From a puritan's point of view most of the Tamil songs that are branded as Bageshri in the internet forums are not Bageshri at all; Rather it can at best be defined as a mix of Abogi and Sri Ranjani, if at all one is particular about fitting a raaga to those songs; In fact none of Raaja's songs are Pure Bageshri, even though it could be shocking for some to read this. But if you get down to the work floor and get your palms greasy, you will realize none of these songs have the "Ma pa dha ma" application nor do they abstain from the "Sa ri ga ma" progression; However the handling of lot of Raaja's (and MSV's) so called Bageshri melodies does give due feel of Bageshri where the song revolves around Madhyamam i.e., Some poignant usages of "Sa Ma" and "Ga ma dha" prayogams does in fact evoke the right bhavam of Bageshri and hence its very tempting to call them so; In any case Bageshri per se is perceived to be a very light and liberal raaga and it can't be considered a crime if one maintains his account of certain song as Bageshri; As far me, I consider the following song the best Bageshri of Raaja to date (Even though, this song too doesn't use Panchamam in descent which it should as well as contains some heavy "Sa ri ga" parts):
Ye Jagala

If you see the raaga pairs discussed in this post, they are very very popular scales by HCM standards and yet in the South Indian context they are either not understood or still worse, misunderstood. So gaining control over these gray areas, daring to walk the tight rope and coming out unscathed with both HCM or CCM numbers with these pairs is yet another testimony of Raaja's verstaility. At least for a person like me with no formal education in HCM whatsoever, he has been the gateway to this vast ocean. Since then HCM is a genre which I have come to appreciate very much.

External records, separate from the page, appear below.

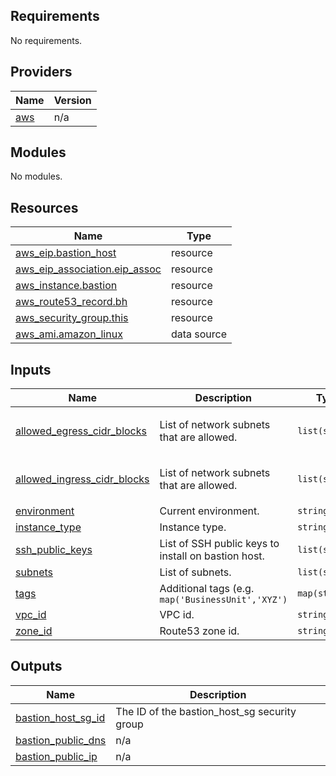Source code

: ## Requirements

No requirements.

## Providers

| Name | Version |
|------|---------|
| <a name="provider_aws"></a> [aws](#provider\_aws) | n/a |

## Modules

No modules.

## Resources

| Name | Type |
|------|------|
| [aws_eip.bastion_host](https://registry.terraform.io/providers/hashicorp/aws/latest/docs/resources/eip) | resource |
| [aws_eip_association.eip_assoc](https://registry.terraform.io/providers/hashicorp/aws/latest/docs/resources/eip_association) | resource |
| [aws_instance.bastion](https://registry.terraform.io/providers/hashicorp/aws/latest/docs/resources/instance) | resource |
| [aws_route53_record.bh](https://registry.terraform.io/providers/hashicorp/aws/latest/docs/resources/route53_record) | resource |
| [aws_security_group.this](https://registry.terraform.io/providers/hashicorp/aws/latest/docs/resources/security_group) | resource |
| [aws_ami.amazon_linux](https://registry.terraform.io/providers/hashicorp/aws/latest/docs/data-sources/ami) | data source |

## Inputs

| Name | Description | Type | Default | Required |
|------|-------------|------|---------|:--------:|
| <a name="input_allowed_egress_cidr_blocks"></a> [allowed\_egress\_cidr\_blocks](#input\_allowed\_egress\_cidr\_blocks) | List of network subnets that are allowed. | `list(string)` | <pre>[<br>  "0.0.0.0/0"<br>]</pre> | no |
| <a name="input_allowed_ingress_cidr_blocks"></a> [allowed\_ingress\_cidr\_blocks](#input\_allowed\_ingress\_cidr\_blocks) | List of network subnets that are allowed. | `list(string)` | <pre>[<br>  "0.0.0.0/0"<br>]</pre> | no |
| <a name="input_environment"></a> [environment](#input\_environment) | Current environment. | `string` | n/a | yes |
| <a name="input_instance_type"></a> [instance\_type](#input\_instance\_type) | Instance type. | `string` | `"t3a.nano"` | no |
| <a name="input_ssh_public_keys"></a> [ssh\_public\_keys](#input\_ssh\_public\_keys) | List of SSH public keys to install on bastion host. | `list(string)` | n/a | yes |
| <a name="input_subnets"></a> [subnets](#input\_subnets) | List of subnets. | `list(string)` | n/a | yes |
| <a name="input_tags"></a> [tags](#input\_tags) | Additional tags (e.g. `map('BusinessUnit','XYZ')` | `map(string)` | `{}` | no |
| <a name="input_vpc_id"></a> [vpc\_id](#input\_vpc\_id) | VPC id. | `string` | `""` | no |
| <a name="input_zone_id"></a> [zone\_id](#input\_zone\_id) | Route53 zone id. | `string` | n/a | yes |

## Outputs

| Name | Description |
|------|-------------|
| <a name="output_bastion_host_sg_id"></a> [bastion\_host\_sg\_id](#output\_bastion\_host\_sg\_id) | The ID of the bastion\_host\_sg security group |
| <a name="output_bastion_public_dns"></a> [bastion\_public\_dns](#output\_bastion\_public\_dns) | n/a |
| <a name="output_bastion_public_ip"></a> [bastion\_public\_ip](#output\_bastion\_public\_ip) | n/a |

Another area that I wanted to touch upon in this post is about the Ghazal based arrangements of Raaja's songs. Ghazals are a very popular sub genre of HCM; Actually lyrics and poetic beauty are the main allure of a traditional Ghazal and the music's role in a Ghazal is to elevate the lyric and be non-intrusive. Therefore a typical Ghazal is set for minimalistic arrangement with astute beat pattern shifts in accordance to the meter of the lyric. Given this criterion, it is not appropriate to tag tamil film songs into a traditional Ghazal umbrella. However from a musical stand point, Raaja does produce few minimalistic songs now and then which are a pure joy to relish. There is no denial that these songs does create a Ghazal-ish feel. Here is an assortment of such songs although this list is far from being complete given Raaja's repertoire.
Raaja's Ghazals

The scales that are used in these songs are as diverse as one can stretch his imagination, what with unique usage of Hari kaambodhi with hopping swaras (Vaana Mazhai) to the audacious attempt on Madhuvanti (Ennullil Yeno). The arrangement on all such kind of songs is unmistakable with a challenging melody for the singer, minimal to non-existent grandeur in orchestration and some innovative usage of Tabla.

I have already made all the clips that will future in this 3 part series a few months ago. And yet, many of the readers of Part I already connected with this feel and commented in advance of many of the songs that are mentioned in this post. It speaks volumes about how one composer can educate a generation.